> [PROMPT] For the data below, give again exactly the lines from the one containing "### ✅ Thread 1: 用户认证与权限管理系统 **[100% 完成]**" through the one containing "1. **立即启动**: Thread", both ends included, and no others.

Top of EXERCISE MATERIAL

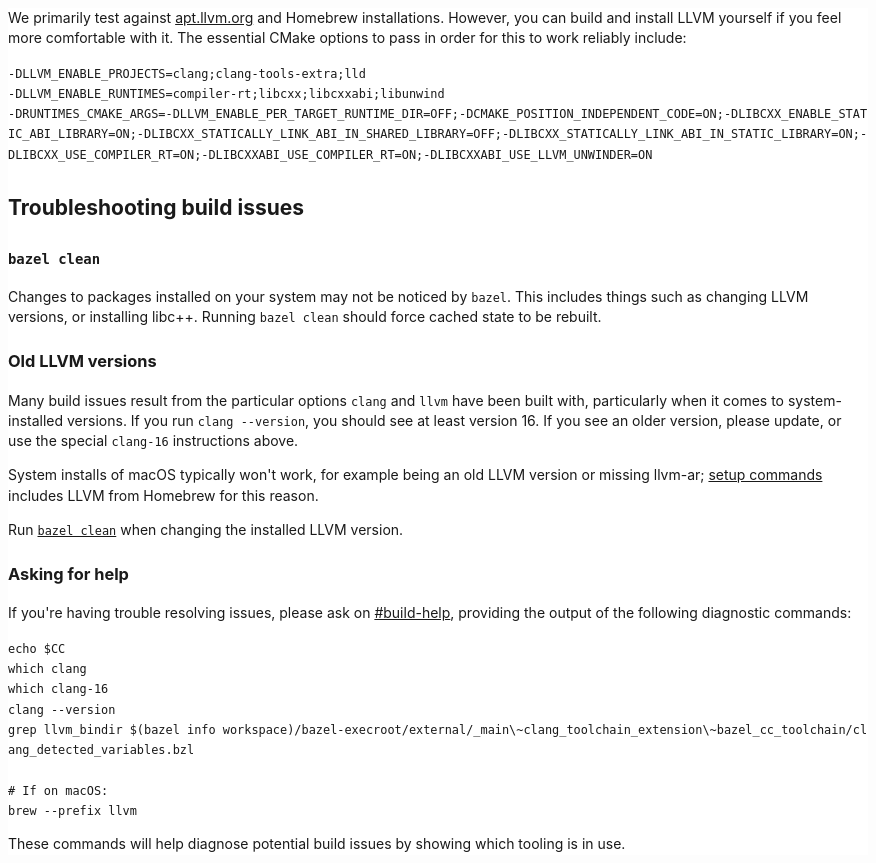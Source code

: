 We primarily test against [apt.llvm.org](https://apt.llvm.org) and Homebrew
installations. However, you can build and install LLVM yourself if you feel more
comfortable with it. The essential CMake options to pass in order for this to
work reliably include:

```
-DLLVM_ENABLE_PROJECTS=clang;clang-tools-extra;lld
-DLLVM_ENABLE_RUNTIMES=compiler-rt;libcxx;libcxxabi;libunwind
-DRUNTIMES_CMAKE_ARGS=-DLLVM_ENABLE_PER_TARGET_RUNTIME_DIR=OFF;-DCMAKE_POSITION_INDEPENDENT_CODE=ON;-DLIBCXX_ENABLE_STATIC_ABI_LIBRARY=ON;-DLIBCXX_STATICALLY_LINK_ABI_IN_SHARED_LIBRARY=OFF;-DLIBCXX_STATICALLY_LINK_ABI_IN_STATIC_LIBRARY=ON;-DLIBCXX_USE_COMPILER_RT=ON;-DLIBCXXABI_USE_COMPILER_RT=ON;-DLIBCXXABI_USE_LLVM_UNWINDER=ON
```

## Troubleshooting build issues

### `bazel clean`

Changes to packages installed on your system may not be noticed by `bazel`. This
includes things such as changing LLVM versions, or installing libc++. Running
`bazel clean` should force cached state to be rebuilt.

### Old LLVM versions

Many build issues result from the particular options `clang` and `llvm` have
been built with, particularly when it comes to system-installed versions. If you
run `clang --version`, you should see at least version 16. If you see an older
version, please update, or use the special `clang-16` instructions above.

System installs of macOS typically won't work, for example being an old LLVM
version or missing llvm-ar; [setup commands](#setup-commands) includes LLVM from
Homebrew for this reason.

Run [`bazel clean`](#bazel-clean) when changing the installed LLVM version.

### Asking for help

If you're having trouble resolving issues, please ask on
[#build-help](https://discord.com/channels/655572317891461132/824137170032787467),
providing the output of the following diagnostic commands:

```shell
echo $CC
which clang
which clang-16
clang --version
grep llvm_bindir $(bazel info workspace)/bazel-execroot/external/_main\~clang_toolchain_extension\~bazel_cc_toolchain/clang_detected_variables.bzl

# If on macOS:
brew --prefix llvm
```

These commands will help diagnose potential build issues by showing which
tooling is in use.

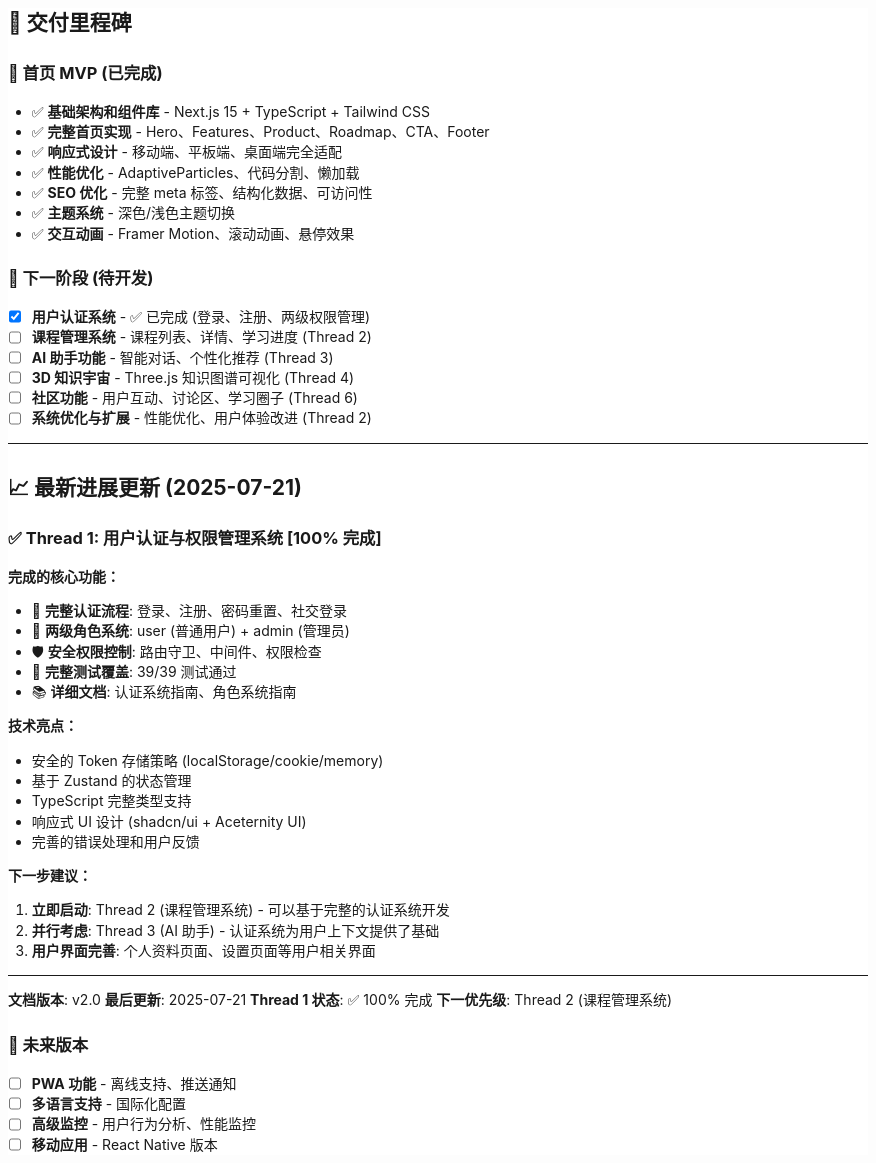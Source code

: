 ## 🎯 交付里程碑

### 🎉 首页 MVP (已完成)

- ✅ **基础架构和组件库** - Next.js 15 + TypeScript + Tailwind CSS
- ✅ **完整首页实现** - Hero、Features、Product、Roadmap、CTA、Footer
- ✅ **响应式设计** - 移动端、平板端、桌面端完全适配
- ✅ **性能优化** - AdaptiveParticles、代码分割、懒加载
- ✅ **SEO 优化** - 完整 meta 标签、结构化数据、可访问性
- ✅ **主题系统** - 深色/浅色主题切换
- ✅ **交互动画** - Framer Motion、滚动动画、悬停效果

### 🚀 下一阶段 (待开发)

- [x] **用户认证系统** - ✅ 已完成 (登录、注册、两级权限管理)
- [ ] **课程管理系统** - 课程列表、详情、学习进度 (Thread 2)
- [ ] **AI 助手功能** - 智能对话、个性化推荐 (Thread 3)
- [ ] **3D 知识宇宙** - Three.js 知识图谱可视化 (Thread 4)
- [ ] **社区功能** - 用户互动、讨论区、学习圈子 (Thread 6)
- [ ] **系统优化与扩展** - 性能优化、用户体验改进 (Thread 2)

---

## 📈 最新进展更新 (2025-07-21)

### ✅ Thread 1: 用户认证与权限管理系统 **[100% 完成]**

**完成的核心功能：**

- 🔐 **完整认证流程**: 登录、注册、密码重置、社交登录
- 👥 **两级角色系统**: user (普通用户) + admin (管理员)
- 🛡️ **安全权限控制**: 路由守卫、中间件、权限检查
- 🧪 **完整测试覆盖**: 39/39 测试通过
- 📚 **详细文档**: 认证系统指南、角色系统指南

**技术亮点：**

- 安全的 Token 存储策略 (localStorage/cookie/memory)
- 基于 Zustand 的状态管理
- TypeScript 完整类型支持
- 响应式 UI 设计 (shadcn/ui + Aceternity UI)
- 完善的错误处理和用户反馈

**下一步建议：**

1. **立即启动**: Thread 2 (课程管理系统) - 可以基于完整的认证系统开发
2. **并行考虑**: Thread 3 (AI 助手) - 认证系统为用户上下文提供了基础
3. **用户界面完善**: 个人资料页面、设置页面等用户相关界面

---

**文档版本**: v2.0
**最后更新**: 2025-07-21
**Thread 1 状态**: ✅ 100% 完成
**下一优先级**: Thread 2 (课程管理系统)

### 🔮 未来版本

- [ ] **PWA 功能** - 离线支持、推送通知
- [ ] **多语言支持** - 国际化配置
- [ ] **高级监控** - 用户行为分析、性能监控
- [ ] **移动应用** - React Native 版本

Bottom of EXERCISE MATERIAL

> [RESPONSE FOR THIS EXERCISE]
### ✅ Thread 1: 用户认证与权限管理系统 **[100% 完成]**

**完成的核心功能：**

- 🔐 **完整认证流程**: 登录、注册、密码重置、社交登录
- 👥 **两级角色系统**: user (普通用户) + admin (管理员)
- 🛡️ **安全权限控制**: 路由守卫、中间件、权限检查
- 🧪 **完整测试覆盖**: 39/39 测试通过
- 📚 **详细文档**: 认证系统指南、角色系统指南

**技术亮点：**

- 安全的 Token 存储策略 (localStorage/cookie/memory)
- 基于 Zustand 的状态管理
- TypeScript 完整类型支持
- 响应式 UI 设计 (shadcn/ui + Aceternity UI)
- 完善的错误处理和用户反馈

**下一步建议：**

1. **立即启动**: Thread 2 (课程管理系统) - 可以基于完整的认证系统开发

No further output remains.